**WORK REQUIRED:**
Check every line of the data below for the string "where", and copy the ones that hold it.
BEGIN DATA SHOWN
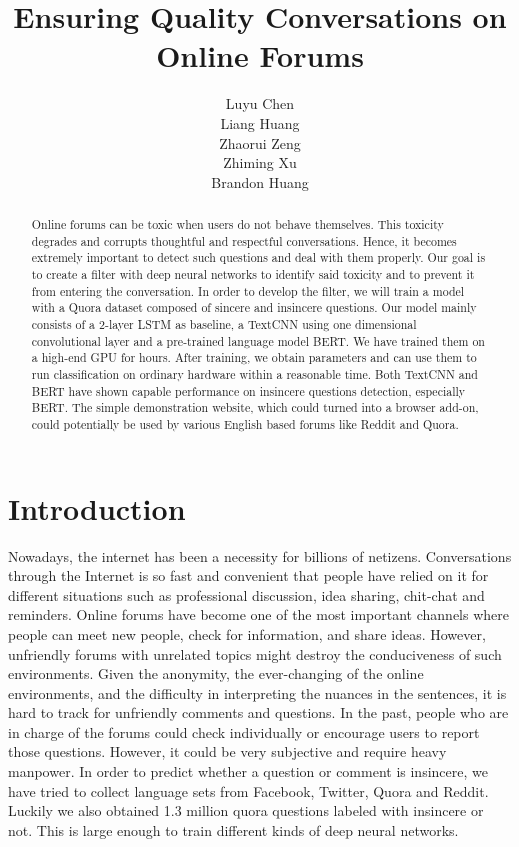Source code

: \documentclass{article}
\title{Ensuring Quality Conversations on Online Forums}
\author{%
  Luyu Chen\\
  \And
  Liang Huang\\
  \And
  Zhaorui Zeng\\
  \And
  Zhiming Xu\\
  \And Brandon Huang
}
\begin{document}

\maketitle

\begin{abstract}
  Online forums can be toxic when users do not behave themselves. This toxicity degrades and corrupts thoughtful and respectful conversations. Hence, it becomes extremely important to detect such questions and deal with them properly. Our goal is to create a filter with deep neural networks to identify said toxicity and to prevent it from entering the conversation. In order to develop the filter, we will train a model with a Quora dataset composed of sincere and insincere questions. Our model mainly consists of a 2-layer LSTM as baseline, a TextCNN using one dimensional convolutional layer and a pre-trained language model BERT. We have trained them on a high-end GPU for hours. After training, we obtain parameters and can use them to run classification on ordinary hardware within a reasonable time. Both TextCNN and BERT have shown capable performance on insincere questions detection, especially BERT. The simple demonstration website, which could turned into a browser add-on, could potentially be used by various English based forums like Reddit and Quora.
\end{abstract}

\section{Introduction}
Nowadays, the internet has been a necessity for billions of netizens. Conversations through the Internet is so fast and convenient that people have relied on it for different situations such as professional discussion, idea sharing, chit-chat and reminders. Online forums have become one of the most important channels where people can meet new people, check for information, and share ideas. However, unfriendly forums with unrelated topics might destroy the conduciveness of such environments. Given the anonymity, the ever-changing of the online environments, and the difficulty in interpreting the nuances in the sentences, it is hard to track for unfriendly comments and questions. In the past, people who are in charge of the forums could check individually or encourage users to report those questions. However, it could be very subjective and require heavy manpower. In order to predict whether a question or comment is insincere, we have tried to collect language sets from Facebook, Twitter, Quora and Reddit. Luckily we also obtained 1.3 million quora questions labeled with insincere or not. This is large enough to train different kinds of deep neural networks. 
\end{document}
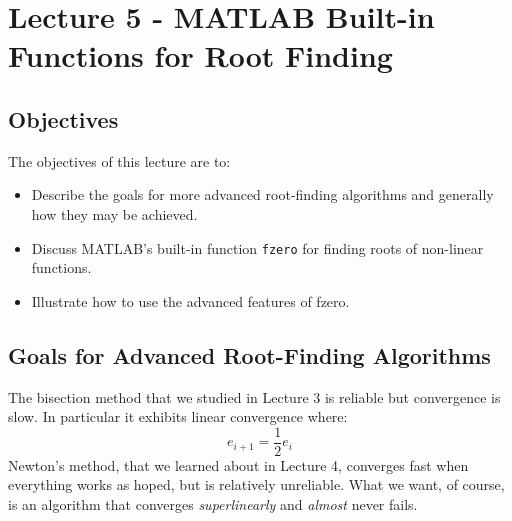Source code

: \chapter{Lecture 5 - MATLAB Built-in Functions for Root Finding}
\label{ch:lec5n}
\section{Objectives}
The objectives of this lecture are to:
\begin{itemize}
\item Describe the goals for more advanced root-finding algorithms and generally how they may be achieved.
\item Discuss MATLAB's built-in function \lstinline[style=myMatlab]{fzero} for finding roots of non-linear functions.
\item Illustrate how to use the advanced features of fzero.
\end{itemize}
\setcounter{lstannotation}{0}

\section{Goals for Advanced Root-Finding Algorithms}

The bisection method that we studied in Lecture 3 is reliable but convergence is slow.  In particular it exhibits linear convergence where:
\begin{equation}
e_{i+1} = \frac{1}{2}e_{i}
\end{equation}
Newton's method, that we learned about in Lecture 4, converges fast when everything works as hoped, but is relatively unreliable.  What we want, of course, is an algorithm that converges \emph{superlinearly} and \emph{almost} never fails.

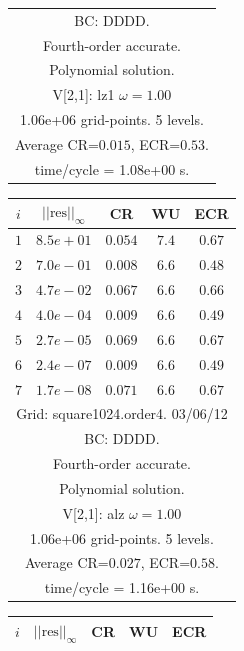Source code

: \begin{table}[hbt]
\begin{center}
{\begin{tabular}{|c|c|c|c|c|}
\multicolumn{5}{|c|}{BC: DDDD.}  \\
\multicolumn{5}{|c|}{Fourth-order accurate.}  \\
\multicolumn{5}{|c|}{Polynomial solution.}  \\
\multicolumn{5}{|c|}{V[2,1]: lz1 $\omega=1.00$}  \\
\multicolumn{5}{|c|}{1.06e+06 grid-points. 5 levels.}  \\
\multicolumn{5}{|c|}{Average CR=$0.015$, ECR=$0.53$.}  \\
\multicolumn{5}{|c|}{time/cycle = 1.08e+00 s.}  \\
\hline 
\end{tabular}
\begin{tabular}{|c|c|c|c|c|} \hline 
 $i$   & $\vert\vert\mbox{res}\vert\vert_\infty$  &  CR     &  WU    & ECR  \\   \hline 
 $ 1$  & $ 8.5e+01$ & $0.054$ & $ 7.4$ & $0.67$ \\ 
 $ 2$  & $ 7.0e-01$ & $0.008$ & $ 6.6$ & $0.48$ \\ 
 $ 3$  & $ 4.7e-02$ & $0.067$ & $ 6.6$ & $0.66$ \\ 
 $ 4$  & $ 4.0e-04$ & $0.009$ & $ 6.6$ & $0.49$ \\ 
 $ 5$  & $ 2.7e-05$ & $0.069$ & $ 6.6$ & $0.67$ \\ 
 $ 6$  & $ 2.4e-07$ & $0.009$ & $ 6.6$ & $0.49$ \\ 
 $ 7$  & $ 1.7e-08$ & $0.071$ & $ 6.6$ & $0.67$ \\ 
\hline 
\multicolumn{5}{|c|}{Grid: square1024.order4. 03/06/12}  \\
\multicolumn{5}{|c|}{BC: DDDD.}  \\
\multicolumn{5}{|c|}{Fourth-order accurate.}  \\
\multicolumn{5}{|c|}{Polynomial solution.}  \\
\multicolumn{5}{|c|}{V[2,1]: alz $\omega=1.00$}  \\
\multicolumn{5}{|c|}{1.06e+06 grid-points. 5 levels.}  \\
\multicolumn{5}{|c|}{Average CR=$0.027$, ECR=$0.58$.}  \\
\multicolumn{5}{|c|}{time/cycle = 1.16e+00 s.}  \\
\hline 
\end{tabular}
\begin{tabular}{|c|c|c|c|c|} \hline 
 $i$   & $\vert\vert\mbox{res}\vert\vert_\infty$  &  CR     &  WU    & ECR  \\   \hline 

\end{tabular}}
\end{center}
\end{table}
END DATA SHOWN
**RESPONSE TO THE TASK:**
Nowadays, the internet has been a necessity for billions of netizens. Conversations through the Internet is so fast and convenient that people have relied on it for different situations such as professional discussion, idea sharing, chit-chat and reminders. Online forums have become one of the most important channels where people can meet new people, check for information, and share ideas. However, unfriendly forums with unrelated topics might destroy the conduciveness of such environments. Given the anonymity, the ever-changing of the online environments, and the difficulty in interpreting the nuances in the sentences, it is hard to track for unfriendly comments and questions. In the past, people who are in charge of the forums could check individually or encourage users to report those questions. However, it could be very subjective and require heavy manpower. In order to predict whether a question or comment is insincere, we have tried to collect language sets from Facebook, Twitter, Quora and Reddit. Luckily we also obtained 1.3 million quora questions labeled with insincere or not. This is large enough to train different kinds of deep neural networks. 
The bisection method that we studied in Lecture 3 is reliable but convergence is slow.  In particular it exhibits linear convergence where:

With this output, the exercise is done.